As Honda chases its 23rd win at the famed Suzuka event, Maxwell is preparing for his first attempt at the gruelling eight-hour challenge, relishing the opportunity to put himself to the ultimate racing test.
“Being selected to race the Suzuka 8 Hours is a great honour as a lot of Australian riders have had great success at this event over the years,” Maxwell said. “This is a great opportunity for me to not only show others what I can do, but also to try and prove to myself whether I am as good as I think I am.”
With a chance to join the likes of Mick Doohan, Wayne Gardner and Daryl Beattie on the Suzuka victory honour roll, Maxwell will re-partner with team mate Chojun Kameya to pilot the Sakurai Honda CBR1000RR.
“Kameya-san has been great, he finished third in the race last year and he has a lot of experience, as does the whole Sakurai team,” Maxwell continued.
After scoring a strong fifth place with the team in the Suzuka 300 earlier this year, Maxwell recently returned to Japan for the Suzuka 8 Hours official test session on 7-8 July and was given plenty of track time in readiness for the big event.
“Testing went well, so I am feeling confident for the race,” he explained. “Each day, we had three one-hour sessions and one 45-minute night session. I did a 2:09.58-minute lap which was only two tenths off my team mate, and I was second fastest in the night session.
“It’s a really technical circuit and it all links together which suits my style.
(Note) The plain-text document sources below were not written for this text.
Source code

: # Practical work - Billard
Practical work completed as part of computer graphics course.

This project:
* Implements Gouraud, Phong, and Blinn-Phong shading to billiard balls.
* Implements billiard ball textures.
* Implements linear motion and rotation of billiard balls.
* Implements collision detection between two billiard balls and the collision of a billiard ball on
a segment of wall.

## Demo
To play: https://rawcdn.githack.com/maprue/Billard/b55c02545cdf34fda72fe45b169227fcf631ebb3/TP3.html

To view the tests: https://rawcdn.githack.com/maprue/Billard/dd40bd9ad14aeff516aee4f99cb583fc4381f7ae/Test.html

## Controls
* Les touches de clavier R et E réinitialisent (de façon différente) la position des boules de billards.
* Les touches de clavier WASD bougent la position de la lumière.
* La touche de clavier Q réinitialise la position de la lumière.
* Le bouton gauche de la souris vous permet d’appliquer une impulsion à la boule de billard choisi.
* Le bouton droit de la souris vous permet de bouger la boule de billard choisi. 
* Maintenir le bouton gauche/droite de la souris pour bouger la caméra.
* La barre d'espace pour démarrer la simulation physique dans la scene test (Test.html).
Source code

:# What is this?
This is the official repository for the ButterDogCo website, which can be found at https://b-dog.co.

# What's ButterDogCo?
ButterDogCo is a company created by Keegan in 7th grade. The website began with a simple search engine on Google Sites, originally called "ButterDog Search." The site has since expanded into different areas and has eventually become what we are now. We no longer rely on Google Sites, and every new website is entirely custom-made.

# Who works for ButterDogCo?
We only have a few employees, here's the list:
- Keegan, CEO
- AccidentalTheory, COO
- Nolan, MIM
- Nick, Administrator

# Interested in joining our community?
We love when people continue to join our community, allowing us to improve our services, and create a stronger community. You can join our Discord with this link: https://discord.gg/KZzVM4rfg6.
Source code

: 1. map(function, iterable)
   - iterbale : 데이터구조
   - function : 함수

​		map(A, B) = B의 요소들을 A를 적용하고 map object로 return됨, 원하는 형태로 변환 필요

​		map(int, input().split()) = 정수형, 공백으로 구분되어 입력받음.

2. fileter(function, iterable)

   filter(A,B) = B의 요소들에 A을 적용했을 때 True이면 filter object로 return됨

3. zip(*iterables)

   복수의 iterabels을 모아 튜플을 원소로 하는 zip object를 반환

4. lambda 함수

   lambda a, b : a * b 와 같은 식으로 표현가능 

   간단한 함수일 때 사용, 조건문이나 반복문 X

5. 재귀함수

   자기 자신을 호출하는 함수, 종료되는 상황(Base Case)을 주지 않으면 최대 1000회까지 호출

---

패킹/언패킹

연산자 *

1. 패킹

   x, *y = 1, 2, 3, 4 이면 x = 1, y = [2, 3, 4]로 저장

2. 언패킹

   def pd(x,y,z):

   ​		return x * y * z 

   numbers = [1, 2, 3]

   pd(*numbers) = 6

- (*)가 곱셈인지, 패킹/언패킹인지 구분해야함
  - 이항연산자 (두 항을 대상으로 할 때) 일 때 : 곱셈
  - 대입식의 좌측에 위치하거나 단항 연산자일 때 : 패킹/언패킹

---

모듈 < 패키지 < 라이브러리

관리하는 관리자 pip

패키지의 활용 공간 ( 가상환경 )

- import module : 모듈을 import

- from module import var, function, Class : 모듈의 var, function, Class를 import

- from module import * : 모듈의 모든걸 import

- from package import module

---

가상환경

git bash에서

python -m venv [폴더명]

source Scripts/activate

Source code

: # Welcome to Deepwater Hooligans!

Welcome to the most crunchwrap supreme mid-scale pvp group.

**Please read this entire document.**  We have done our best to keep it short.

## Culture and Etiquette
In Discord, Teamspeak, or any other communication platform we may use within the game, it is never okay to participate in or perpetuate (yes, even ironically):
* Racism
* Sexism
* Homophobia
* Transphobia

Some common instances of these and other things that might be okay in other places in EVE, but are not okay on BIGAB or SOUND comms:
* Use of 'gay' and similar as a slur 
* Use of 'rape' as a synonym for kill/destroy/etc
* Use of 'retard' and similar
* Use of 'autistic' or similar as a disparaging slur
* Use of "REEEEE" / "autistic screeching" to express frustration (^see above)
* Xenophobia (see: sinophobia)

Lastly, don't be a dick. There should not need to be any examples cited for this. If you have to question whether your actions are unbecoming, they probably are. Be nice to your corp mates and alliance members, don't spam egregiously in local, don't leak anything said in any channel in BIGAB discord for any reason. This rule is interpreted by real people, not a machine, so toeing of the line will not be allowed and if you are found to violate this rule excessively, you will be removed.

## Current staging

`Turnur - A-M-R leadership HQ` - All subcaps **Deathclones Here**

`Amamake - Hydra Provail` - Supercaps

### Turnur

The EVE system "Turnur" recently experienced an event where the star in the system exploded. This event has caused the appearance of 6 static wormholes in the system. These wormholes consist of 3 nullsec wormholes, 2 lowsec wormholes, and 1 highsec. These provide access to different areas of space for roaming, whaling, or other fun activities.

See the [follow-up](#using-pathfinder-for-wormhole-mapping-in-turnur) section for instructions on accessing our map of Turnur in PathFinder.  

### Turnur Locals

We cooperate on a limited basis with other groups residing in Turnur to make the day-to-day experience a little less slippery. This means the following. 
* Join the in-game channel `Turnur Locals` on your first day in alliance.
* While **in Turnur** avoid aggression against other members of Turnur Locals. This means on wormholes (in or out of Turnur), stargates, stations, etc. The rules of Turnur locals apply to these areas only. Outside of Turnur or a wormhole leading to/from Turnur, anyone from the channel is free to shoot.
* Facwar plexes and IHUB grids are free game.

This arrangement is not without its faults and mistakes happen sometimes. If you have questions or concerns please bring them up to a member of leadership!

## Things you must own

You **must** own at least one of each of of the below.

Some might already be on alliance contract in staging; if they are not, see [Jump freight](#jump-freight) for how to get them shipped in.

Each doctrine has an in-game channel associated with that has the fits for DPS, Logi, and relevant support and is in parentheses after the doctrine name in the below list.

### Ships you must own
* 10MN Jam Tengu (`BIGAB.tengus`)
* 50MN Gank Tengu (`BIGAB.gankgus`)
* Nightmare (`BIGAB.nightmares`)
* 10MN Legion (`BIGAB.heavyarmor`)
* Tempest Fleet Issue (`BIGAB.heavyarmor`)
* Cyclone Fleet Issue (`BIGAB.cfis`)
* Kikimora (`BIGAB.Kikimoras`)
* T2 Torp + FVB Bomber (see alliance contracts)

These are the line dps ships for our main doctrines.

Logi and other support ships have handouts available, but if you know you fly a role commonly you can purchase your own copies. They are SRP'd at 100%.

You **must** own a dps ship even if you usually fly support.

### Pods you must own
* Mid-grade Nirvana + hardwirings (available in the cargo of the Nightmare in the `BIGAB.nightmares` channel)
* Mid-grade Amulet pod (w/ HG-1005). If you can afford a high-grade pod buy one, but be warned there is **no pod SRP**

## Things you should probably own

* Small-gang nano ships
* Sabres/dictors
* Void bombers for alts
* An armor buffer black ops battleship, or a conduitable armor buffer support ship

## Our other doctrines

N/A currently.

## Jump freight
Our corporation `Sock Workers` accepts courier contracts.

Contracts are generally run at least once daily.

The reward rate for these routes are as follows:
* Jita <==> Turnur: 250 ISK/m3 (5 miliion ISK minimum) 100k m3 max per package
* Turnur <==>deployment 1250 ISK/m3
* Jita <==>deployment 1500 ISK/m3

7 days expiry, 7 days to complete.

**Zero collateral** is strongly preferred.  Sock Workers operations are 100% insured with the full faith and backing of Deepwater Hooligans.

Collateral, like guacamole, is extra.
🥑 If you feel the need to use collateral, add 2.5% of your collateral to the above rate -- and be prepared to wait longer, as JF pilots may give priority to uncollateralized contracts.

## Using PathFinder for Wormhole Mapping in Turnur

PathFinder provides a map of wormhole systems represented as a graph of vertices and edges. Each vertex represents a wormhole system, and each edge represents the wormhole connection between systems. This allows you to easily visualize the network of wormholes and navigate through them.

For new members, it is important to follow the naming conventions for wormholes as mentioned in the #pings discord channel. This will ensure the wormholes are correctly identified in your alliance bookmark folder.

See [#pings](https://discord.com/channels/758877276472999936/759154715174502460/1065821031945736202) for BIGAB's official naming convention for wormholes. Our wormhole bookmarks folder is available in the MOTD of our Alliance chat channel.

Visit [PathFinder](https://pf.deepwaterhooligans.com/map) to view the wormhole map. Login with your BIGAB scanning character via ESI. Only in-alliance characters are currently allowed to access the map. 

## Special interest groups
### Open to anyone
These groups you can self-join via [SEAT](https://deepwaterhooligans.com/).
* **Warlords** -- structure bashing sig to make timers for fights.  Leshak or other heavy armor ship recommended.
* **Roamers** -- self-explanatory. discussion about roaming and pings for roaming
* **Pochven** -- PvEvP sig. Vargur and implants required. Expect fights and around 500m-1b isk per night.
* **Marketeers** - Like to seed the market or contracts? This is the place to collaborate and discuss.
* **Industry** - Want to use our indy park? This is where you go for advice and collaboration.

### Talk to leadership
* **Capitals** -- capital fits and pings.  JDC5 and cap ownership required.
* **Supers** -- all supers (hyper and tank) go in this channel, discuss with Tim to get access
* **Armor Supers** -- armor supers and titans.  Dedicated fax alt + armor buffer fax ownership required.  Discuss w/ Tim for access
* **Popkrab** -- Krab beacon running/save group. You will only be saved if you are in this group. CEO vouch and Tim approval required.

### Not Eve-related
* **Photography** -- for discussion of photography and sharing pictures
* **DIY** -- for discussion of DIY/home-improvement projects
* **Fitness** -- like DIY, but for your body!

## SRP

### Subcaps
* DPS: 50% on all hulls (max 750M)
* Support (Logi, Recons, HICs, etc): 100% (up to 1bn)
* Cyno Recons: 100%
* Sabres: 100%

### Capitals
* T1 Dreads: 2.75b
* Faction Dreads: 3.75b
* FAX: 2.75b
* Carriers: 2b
It’s a lot different to the Australian circuits with the chicanes, so it’s taking a bit to sort out, but overall I’m doing okay.”
Weather is always a major factor in the Suzuka 8 Hours, and with Sunday’s forecast for 32 degrees and afternoon showers, the extreme heat and humidity promises another punishing test of endurance for man and machine.
“The long runs are tough, but doing it in the heat is even tougher,” Maxwell commented. “I am getting more used to it as I spend more time here. It’s very humid and similar to Darwin earlier this year, except the stints on the bike are one hour long.
“I have been training hard with my trainer Anthony Klarica in preparation for the event and am feeling in good shape. Last week we simulated half of the race in training by cycling in a heated room for one hour then a one-hour break then another hour on.
“The race is for eight hours and so many things can happen. Running in the Suzuka 300 earlier in the year was invaluable as I got to practice a pit stop and experience damp conditions on slicks.”
While many teams will contest the event with three riders, Maxwell is comfortable that he and Kameya will not be disadvantaged having just two riders to share the load.
“I think it is easier if you only have two riders. It’s hard enough to keep two riders happy with settings, let alone three,” he said. “I think the greatest challenges of the race will be the heat and trying to be consistent through traffic. Then we just have to be ready for any other unknown stuff we will stumble across as the race unfolds.
“No doubt everyone wants to win, but I would be happy to race in the top five for the first half of the race, then assess where we are at and go from there. Hopefully things will go our way.
“Above all, it’s a great opportunity just to be able to compete in an event like the Suzuka 8 Hours. I’d just like to thank Honda Australia for their support and belief.”